▸ **Instructions to follow**:
Could you reproduce, word for word, everything below from the line containing "如果没有配置网关呢？那包压根就发不出去。" down to the line containing "因此，我们需要有一个自动配置的协议，也就是称**动态主机配置协议（Dynamic Host Configuration", with both of those lines included and no others?
——————————
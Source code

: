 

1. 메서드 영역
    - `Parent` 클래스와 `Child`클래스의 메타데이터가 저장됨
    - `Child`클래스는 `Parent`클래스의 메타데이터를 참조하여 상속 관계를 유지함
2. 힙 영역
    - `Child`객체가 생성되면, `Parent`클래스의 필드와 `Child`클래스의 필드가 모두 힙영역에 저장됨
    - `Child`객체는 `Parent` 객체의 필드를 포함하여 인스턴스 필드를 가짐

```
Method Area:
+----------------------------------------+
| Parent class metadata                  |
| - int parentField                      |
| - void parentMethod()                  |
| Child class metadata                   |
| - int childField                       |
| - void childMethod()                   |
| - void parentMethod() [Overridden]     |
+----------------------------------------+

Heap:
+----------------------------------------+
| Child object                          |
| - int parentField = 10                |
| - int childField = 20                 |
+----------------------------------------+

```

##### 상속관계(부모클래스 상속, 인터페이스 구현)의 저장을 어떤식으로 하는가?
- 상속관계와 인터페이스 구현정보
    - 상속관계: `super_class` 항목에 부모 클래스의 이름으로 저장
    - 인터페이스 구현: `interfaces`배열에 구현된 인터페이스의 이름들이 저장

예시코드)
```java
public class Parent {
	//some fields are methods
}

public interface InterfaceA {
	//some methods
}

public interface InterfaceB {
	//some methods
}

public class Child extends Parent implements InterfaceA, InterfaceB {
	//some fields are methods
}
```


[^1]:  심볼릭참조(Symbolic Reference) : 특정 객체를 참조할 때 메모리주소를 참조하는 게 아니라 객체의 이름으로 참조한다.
——————————
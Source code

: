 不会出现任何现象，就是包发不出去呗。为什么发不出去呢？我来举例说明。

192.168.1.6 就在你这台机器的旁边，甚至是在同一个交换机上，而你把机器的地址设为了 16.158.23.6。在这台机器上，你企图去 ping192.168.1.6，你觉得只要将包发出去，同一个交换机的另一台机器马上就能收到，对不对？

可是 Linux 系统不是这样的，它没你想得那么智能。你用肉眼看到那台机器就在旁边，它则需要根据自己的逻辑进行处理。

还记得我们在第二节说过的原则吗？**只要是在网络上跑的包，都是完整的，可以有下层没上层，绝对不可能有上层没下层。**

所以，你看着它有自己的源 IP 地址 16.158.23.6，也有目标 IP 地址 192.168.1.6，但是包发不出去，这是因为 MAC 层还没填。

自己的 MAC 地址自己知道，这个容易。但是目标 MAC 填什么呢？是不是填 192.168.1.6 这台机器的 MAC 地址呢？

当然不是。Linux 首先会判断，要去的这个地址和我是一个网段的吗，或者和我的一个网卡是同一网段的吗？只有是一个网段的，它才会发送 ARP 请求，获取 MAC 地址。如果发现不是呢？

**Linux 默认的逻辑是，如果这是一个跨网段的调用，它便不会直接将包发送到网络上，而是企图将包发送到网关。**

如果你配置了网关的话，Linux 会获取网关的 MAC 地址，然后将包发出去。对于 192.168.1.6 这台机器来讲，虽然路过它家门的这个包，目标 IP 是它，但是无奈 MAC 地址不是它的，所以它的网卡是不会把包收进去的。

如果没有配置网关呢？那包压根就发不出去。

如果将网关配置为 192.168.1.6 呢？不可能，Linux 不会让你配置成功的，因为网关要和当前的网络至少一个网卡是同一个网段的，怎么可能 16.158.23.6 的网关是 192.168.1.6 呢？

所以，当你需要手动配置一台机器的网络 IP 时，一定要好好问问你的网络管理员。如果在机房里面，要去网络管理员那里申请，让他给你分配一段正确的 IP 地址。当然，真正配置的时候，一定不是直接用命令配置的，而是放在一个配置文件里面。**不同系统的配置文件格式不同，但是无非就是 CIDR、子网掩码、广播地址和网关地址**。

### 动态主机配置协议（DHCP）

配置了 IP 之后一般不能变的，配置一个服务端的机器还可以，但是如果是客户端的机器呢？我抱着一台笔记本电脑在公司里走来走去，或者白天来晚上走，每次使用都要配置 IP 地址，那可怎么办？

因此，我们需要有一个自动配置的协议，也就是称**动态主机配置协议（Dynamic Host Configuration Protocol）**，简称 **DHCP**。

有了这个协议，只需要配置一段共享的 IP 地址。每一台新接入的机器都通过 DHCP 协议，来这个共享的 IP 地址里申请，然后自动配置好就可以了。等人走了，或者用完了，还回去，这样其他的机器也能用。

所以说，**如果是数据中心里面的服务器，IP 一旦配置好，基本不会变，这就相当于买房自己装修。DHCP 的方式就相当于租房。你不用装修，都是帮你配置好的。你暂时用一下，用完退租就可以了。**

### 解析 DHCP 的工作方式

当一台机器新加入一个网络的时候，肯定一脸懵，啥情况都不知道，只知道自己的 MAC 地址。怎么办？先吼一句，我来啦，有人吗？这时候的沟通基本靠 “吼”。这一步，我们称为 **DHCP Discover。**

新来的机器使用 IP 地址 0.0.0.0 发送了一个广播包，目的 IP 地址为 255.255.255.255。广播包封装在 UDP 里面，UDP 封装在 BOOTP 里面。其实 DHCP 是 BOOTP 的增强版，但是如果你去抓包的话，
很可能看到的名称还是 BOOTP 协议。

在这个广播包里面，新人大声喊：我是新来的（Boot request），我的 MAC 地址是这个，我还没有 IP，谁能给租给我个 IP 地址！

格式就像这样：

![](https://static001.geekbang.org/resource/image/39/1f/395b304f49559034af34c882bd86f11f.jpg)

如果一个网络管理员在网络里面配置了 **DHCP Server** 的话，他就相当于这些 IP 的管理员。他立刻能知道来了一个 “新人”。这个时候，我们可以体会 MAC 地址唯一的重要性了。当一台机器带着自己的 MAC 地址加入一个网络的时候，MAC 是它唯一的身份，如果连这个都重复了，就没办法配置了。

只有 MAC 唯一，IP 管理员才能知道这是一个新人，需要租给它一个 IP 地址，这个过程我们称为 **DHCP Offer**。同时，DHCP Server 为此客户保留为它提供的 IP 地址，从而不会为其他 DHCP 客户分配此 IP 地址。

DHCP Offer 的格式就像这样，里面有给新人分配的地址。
——————————
▸ **Worked solution**:
如果没有配置网关呢？那包压根就发不出去。

如果将网关配置为 192.168.1.6 呢？不可能，Linux 不会让你配置成功的，因为网关要和当前的网络至少一个网卡是同一个网段的，怎么可能 16.158.23.6 的网关是 192.168.1.6 呢？

所以，当你需要手动配置一台机器的网络 IP 时，一定要好好问问你的网络管理员。如果在机房里面，要去网络管理员那里申请，让他给你分配一段正确的 IP 地址。当然，真正配置的时候，一定不是直接用命令配置的，而是放在一个配置文件里面。**不同系统的配置文件格式不同，但是无非就是 CIDR、子网掩码、广播地址和网关地址**。

### 动态主机配置协议（DHCP）

配置了 IP 之后一般不能变的，配置一个服务端的机器还可以，但是如果是客户端的机器呢？我抱着一台笔记本电脑在公司里走来走去，或者白天来晚上走，每次使用都要配置 IP 地址，那可怎么办？

因此，我们需要有一个自动配置的协议，也就是称**动态主机配置协议（Dynamic Host Configuration Protocol）**，简称 **DHCP**。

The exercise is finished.